Unsere Hausärzte machen übrigens Hausbesuche...

Selbstbeteiligung

"Selbstbeteiligung" ist der Schlüssel, um unnötige Inanspruchnahme unseres luxuriösen Gesundheitssystems zu minimieren !

Nachts um drei

Heimgekehrt von einem Grillfest, an einer Ärztlichen Bereitschaft-Dienst-Zentrale zufällig vorbeigegangen, geht man doch gerade einmal rein, um seinen Schnakenstich begutachten zu lassen, kostet ja nichts !
Dr. med. - Arzt seit 44 Jahren

Realität

Bitte endlich alle Patienten gleich behandeln.
Ein guter Bekannter (privat versichert) bekommt bei Anruf direkt am Tag darauf einen Termin beim Facharzt und mir (Kassenpatient) wird gesagt erst in 6 Wochen wäre ein Termin frei (gleicher Arzt, gleiche Arzthelferin).
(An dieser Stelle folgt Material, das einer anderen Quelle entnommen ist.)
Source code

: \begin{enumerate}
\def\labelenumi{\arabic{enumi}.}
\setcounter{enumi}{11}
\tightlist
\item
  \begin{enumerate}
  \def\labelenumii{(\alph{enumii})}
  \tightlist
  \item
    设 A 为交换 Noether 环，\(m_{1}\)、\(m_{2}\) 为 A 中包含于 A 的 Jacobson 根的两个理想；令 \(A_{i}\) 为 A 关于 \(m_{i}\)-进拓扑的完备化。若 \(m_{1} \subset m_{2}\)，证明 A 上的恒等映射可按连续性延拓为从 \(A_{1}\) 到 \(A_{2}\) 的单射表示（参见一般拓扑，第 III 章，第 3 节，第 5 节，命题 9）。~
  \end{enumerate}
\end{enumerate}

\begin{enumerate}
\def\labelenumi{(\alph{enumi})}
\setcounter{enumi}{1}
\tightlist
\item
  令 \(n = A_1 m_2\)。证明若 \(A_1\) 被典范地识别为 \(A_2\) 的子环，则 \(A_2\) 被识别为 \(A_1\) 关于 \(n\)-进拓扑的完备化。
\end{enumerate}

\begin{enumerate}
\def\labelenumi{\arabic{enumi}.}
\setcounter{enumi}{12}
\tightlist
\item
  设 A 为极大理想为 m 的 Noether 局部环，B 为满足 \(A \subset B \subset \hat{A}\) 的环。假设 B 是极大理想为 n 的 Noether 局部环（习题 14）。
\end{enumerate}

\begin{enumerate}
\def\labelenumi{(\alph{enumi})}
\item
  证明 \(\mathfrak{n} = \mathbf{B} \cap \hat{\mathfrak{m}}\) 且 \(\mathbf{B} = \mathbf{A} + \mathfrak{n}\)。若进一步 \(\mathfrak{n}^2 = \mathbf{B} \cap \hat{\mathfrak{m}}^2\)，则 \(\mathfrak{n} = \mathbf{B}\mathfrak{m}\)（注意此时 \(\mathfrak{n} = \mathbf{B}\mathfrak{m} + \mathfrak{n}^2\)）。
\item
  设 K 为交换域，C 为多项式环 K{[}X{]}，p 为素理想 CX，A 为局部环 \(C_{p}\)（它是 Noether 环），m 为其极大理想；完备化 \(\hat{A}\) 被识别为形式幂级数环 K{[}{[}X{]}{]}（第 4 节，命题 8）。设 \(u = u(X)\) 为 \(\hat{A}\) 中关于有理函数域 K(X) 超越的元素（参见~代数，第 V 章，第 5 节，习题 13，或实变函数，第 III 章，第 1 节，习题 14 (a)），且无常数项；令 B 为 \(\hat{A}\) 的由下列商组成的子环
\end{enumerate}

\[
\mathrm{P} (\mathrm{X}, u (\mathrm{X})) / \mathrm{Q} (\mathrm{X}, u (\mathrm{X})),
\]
Wir brauchen mehr Ärzte und evtl. weniger Mitarbeitende in den vielen Krankenkassen !? Das Studierende im Studium am "Physikum" scheitern sollte überprüft werden. Ist dies wirklich so entscheidend dafür ob jemand ein guter Arzt bzw. eine gute Ärztin wird ? Bereitschaftszeiten sollten auch in unserem Land immer voll vergütet werden müssen. Jeder Patient sollte generell für seine Behandlung eine Rechnung bekommen, also nicht erst auf Nachfrage. Hausbesuche müssten einem Arzt viel höher honoriert werden.

9:46 Lyn

Vielen Dank für den Rat.
Leider hat sich das "Problem" einen Arzt zu finden der auch ins Haus kommt, für meinen Mann (Pflegegrad 5) inzwischen erübrigt.

Geld

Nicht den Ärzten mehr Geld geben, sondern Patienten für unangemessene Inanspruchnahme unseres luxuriösen Gesundheitssystems zahlen lassen in die Kasse der Solidargemeinschaft.

Dr.med. - Arzt seit 44 Jahren -
an 15 Tagen/Mon. tätig an einer Bereitschaftdienstzentrale , zuständig für etwa 300 000 Menschen .

also lässt sich der Arzt wenig Zeit, weil ja so voll ist

das bringt so gar nichts

Nicht den Ärzten mehr Geld

Nicht den Ärzten mehr Geld geben, sondern Patienten mit einem Eigenanteil an den Kosten beteiligen würde das Problem sofort entschärfen. Die pro Einwohner und Jahr entstehenden Krankheitskosten von etwa € 3000 sind nachhaltig kaum noch steigerungsfähig.